* **WORK INSTRUCTION**
Using the entries that follow, report how many lines contain the word "blockType". Only the number is wanted.

* **DATASET**
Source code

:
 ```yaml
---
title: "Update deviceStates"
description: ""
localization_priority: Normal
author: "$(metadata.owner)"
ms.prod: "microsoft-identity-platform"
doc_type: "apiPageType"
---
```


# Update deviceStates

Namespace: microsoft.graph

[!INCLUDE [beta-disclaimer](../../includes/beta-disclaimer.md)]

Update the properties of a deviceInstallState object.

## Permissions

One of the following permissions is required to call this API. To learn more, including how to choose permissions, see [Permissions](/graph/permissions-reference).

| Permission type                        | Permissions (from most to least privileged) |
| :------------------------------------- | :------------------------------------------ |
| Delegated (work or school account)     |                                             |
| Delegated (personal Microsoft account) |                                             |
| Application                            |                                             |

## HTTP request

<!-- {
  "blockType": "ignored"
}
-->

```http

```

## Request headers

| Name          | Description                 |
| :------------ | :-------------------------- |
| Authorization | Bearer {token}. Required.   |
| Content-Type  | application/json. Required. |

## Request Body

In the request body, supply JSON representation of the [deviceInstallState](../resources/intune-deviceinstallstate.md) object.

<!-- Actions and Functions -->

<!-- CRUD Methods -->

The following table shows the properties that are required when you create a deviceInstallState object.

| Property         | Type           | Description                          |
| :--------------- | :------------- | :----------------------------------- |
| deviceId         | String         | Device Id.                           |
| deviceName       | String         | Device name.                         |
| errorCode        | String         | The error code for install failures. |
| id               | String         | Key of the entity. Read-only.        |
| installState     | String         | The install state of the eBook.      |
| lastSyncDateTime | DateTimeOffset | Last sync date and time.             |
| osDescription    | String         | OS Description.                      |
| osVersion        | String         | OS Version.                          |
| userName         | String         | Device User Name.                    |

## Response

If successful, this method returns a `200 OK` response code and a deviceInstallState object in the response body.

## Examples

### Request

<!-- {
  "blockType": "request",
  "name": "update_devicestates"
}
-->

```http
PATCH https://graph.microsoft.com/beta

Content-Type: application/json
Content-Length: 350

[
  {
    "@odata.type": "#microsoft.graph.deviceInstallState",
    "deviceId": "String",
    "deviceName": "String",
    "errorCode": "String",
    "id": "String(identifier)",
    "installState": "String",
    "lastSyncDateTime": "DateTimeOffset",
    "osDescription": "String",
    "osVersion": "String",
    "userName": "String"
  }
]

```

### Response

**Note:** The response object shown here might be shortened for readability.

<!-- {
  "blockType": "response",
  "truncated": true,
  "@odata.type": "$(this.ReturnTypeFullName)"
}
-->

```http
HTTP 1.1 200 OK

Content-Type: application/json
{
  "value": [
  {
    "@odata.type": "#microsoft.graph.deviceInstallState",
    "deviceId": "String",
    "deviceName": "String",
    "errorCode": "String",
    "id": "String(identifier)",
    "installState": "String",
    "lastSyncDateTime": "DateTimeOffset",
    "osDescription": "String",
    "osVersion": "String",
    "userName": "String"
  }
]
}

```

* **RESPONSE BELOW**
3